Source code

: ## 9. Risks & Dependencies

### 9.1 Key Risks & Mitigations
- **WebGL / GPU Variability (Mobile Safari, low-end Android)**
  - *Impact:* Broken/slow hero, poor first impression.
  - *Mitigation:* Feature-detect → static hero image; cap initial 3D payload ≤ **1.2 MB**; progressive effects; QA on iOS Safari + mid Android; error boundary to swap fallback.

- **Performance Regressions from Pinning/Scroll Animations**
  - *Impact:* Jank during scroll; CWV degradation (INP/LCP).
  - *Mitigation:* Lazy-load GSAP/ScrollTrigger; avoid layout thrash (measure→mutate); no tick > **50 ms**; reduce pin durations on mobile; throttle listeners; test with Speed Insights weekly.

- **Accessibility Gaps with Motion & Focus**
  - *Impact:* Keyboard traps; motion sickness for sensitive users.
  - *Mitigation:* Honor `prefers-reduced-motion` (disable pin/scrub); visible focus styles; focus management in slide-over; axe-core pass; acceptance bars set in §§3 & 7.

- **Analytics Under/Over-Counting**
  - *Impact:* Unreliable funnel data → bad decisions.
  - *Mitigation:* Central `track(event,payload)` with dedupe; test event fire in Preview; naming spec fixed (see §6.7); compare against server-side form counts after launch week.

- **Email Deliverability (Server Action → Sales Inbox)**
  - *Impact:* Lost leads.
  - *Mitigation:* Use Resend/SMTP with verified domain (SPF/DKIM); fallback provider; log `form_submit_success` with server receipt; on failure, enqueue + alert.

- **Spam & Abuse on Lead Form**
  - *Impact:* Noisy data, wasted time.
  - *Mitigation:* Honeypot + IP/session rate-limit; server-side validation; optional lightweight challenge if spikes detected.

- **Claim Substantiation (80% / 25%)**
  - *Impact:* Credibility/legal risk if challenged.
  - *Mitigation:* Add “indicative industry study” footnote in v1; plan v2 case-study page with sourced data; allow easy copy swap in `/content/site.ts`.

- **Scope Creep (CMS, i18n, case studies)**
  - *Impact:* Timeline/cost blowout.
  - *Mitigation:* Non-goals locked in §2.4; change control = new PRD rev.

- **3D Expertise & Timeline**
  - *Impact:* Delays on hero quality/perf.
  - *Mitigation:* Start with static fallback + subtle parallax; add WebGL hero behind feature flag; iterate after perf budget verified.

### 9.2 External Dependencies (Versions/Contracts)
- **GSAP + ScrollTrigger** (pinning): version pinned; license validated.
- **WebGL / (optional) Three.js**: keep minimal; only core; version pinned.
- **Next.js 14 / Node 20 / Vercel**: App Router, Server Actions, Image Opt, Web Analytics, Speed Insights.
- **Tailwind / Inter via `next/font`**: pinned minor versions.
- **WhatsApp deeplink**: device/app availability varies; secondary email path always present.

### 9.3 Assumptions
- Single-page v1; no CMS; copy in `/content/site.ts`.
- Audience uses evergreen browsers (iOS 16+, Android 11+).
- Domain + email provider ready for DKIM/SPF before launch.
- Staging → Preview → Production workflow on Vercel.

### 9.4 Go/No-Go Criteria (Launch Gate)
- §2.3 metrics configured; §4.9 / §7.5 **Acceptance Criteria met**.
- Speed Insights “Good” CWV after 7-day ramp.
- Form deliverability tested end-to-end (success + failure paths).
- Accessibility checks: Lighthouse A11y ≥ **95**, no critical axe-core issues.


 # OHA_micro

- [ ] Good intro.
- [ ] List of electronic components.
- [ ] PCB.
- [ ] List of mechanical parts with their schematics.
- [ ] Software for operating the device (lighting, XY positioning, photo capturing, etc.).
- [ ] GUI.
------
◆ Assigned task
Starting at the line that has "### 9.4 Go/No-Go Criteria (Launch Gate)" in the records above, restate word for word every line until the one that has "- [ ] Good intro.", and include that one as well.

◆ Response to the task
### 9.4 Go/No-Go Criteria (Launch Gate)
- §2.3 metrics configured; §4.9 / §7.5 **Acceptance Criteria met**.
- Speed Insights “Good” CWV after 7-day ramp.
- Form deliverability tested end-to-end (success + failure paths).
- Accessibility checks: Lighthouse A11y ≥ **95**, no critical axe-core issues.


 # OHA_micro

- [ ] Good intro.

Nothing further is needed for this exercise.